Computes rigorous great circle arc distances between points on the celestial sphere

Usage

gcirc(u,ra1,dc1,ra2,dc2)

Arguments

u
indicator integer describing units of inputs and outputs: 0: radians 1: Right Ascension in decimal hours, declination in decimal degrees, angular distance in arc seconds 2: Right Ascension and declination in decimal degrees, angular distance in arc seconds
ra1
Right Ascension or longitude of point 1
dc1
declination or latitude of point 1
ra2
Right Ascension or longitude of point 2
dc2
declination or latitude of point 2

Value

dis
angular distance on the sky between points 1 and 2

Details

Input position can be in radians, sexigesimal (R.A., Dec), or decimal degrees. The procedure uses the Haversine forumla http://en.wikipedia.org/wiki/Great-circle_distance. The haversine formula can give rounding errors for antipodal points.

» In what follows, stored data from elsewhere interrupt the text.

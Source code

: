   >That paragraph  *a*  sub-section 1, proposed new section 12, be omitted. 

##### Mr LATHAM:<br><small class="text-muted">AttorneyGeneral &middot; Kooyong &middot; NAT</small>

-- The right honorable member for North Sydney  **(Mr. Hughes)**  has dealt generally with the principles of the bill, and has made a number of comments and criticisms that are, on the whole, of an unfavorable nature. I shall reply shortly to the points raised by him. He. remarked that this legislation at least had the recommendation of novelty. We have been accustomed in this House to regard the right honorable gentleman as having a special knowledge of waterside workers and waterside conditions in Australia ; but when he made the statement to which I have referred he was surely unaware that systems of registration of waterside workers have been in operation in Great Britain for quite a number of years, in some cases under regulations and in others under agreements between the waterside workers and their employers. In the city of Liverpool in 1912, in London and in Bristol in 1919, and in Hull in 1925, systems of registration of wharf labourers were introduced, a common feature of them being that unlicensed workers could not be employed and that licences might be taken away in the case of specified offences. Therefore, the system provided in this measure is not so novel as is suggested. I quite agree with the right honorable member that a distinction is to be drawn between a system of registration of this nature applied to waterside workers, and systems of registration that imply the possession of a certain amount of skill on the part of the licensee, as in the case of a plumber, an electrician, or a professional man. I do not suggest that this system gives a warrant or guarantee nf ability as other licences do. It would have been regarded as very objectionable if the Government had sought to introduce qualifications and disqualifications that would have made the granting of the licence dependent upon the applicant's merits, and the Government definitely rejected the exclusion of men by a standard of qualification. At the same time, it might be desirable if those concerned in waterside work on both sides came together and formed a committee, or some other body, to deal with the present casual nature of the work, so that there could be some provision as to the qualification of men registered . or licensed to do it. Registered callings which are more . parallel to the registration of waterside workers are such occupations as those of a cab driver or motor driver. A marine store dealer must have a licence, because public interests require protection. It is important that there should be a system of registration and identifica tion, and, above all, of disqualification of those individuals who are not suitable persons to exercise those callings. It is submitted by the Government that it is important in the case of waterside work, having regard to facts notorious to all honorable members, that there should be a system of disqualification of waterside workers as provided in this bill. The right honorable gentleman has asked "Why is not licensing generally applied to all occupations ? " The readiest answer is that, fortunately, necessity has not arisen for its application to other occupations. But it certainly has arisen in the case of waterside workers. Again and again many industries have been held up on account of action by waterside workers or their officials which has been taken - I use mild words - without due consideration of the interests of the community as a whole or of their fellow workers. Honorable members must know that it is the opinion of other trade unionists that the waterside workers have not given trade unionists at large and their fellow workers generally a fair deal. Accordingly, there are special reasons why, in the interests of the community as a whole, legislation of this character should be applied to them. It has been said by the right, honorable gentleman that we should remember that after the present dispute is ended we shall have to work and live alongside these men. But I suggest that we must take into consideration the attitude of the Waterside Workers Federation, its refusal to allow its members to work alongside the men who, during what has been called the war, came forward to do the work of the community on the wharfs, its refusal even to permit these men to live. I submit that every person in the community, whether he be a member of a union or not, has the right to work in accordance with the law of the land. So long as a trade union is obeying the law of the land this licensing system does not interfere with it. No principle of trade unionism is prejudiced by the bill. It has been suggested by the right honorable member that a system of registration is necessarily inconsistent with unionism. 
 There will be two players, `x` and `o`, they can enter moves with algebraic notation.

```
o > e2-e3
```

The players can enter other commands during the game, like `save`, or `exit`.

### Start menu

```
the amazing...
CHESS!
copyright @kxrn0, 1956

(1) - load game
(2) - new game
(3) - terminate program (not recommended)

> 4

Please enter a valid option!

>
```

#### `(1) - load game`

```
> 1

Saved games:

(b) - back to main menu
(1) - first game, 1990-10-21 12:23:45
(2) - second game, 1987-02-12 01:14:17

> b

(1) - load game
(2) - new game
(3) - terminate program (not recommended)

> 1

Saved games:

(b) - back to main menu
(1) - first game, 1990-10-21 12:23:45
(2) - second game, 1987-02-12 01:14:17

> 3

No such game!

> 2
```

If (ra1,dc1) are scalars and (ra2,dc2) are vectors, then dis is a vector giving the distance of each element of (ra2,dc2) to (ra1,dc1). Similarly, if (ra1,dc1) are vectors and (ra2,dc2) are scalars, then dis is a vector giving the distance of each element of (ra1,dc1) to (ra2,dc2). If both (ra1,dc1) and (ra2,dc2) are vectors then dis is a vector giving the distance of each element of (ra1,dc1) to the corresponding element of (ra2,dc2). If the input vectors are not the same length, then excess elements of the longer ones will be ignored.

The astrolib function sphdist provides an alternate method of computing a spherical distance.

See Also

sphdist

Examples

Run this code
gcirc(2, 100., -35., 180., +35)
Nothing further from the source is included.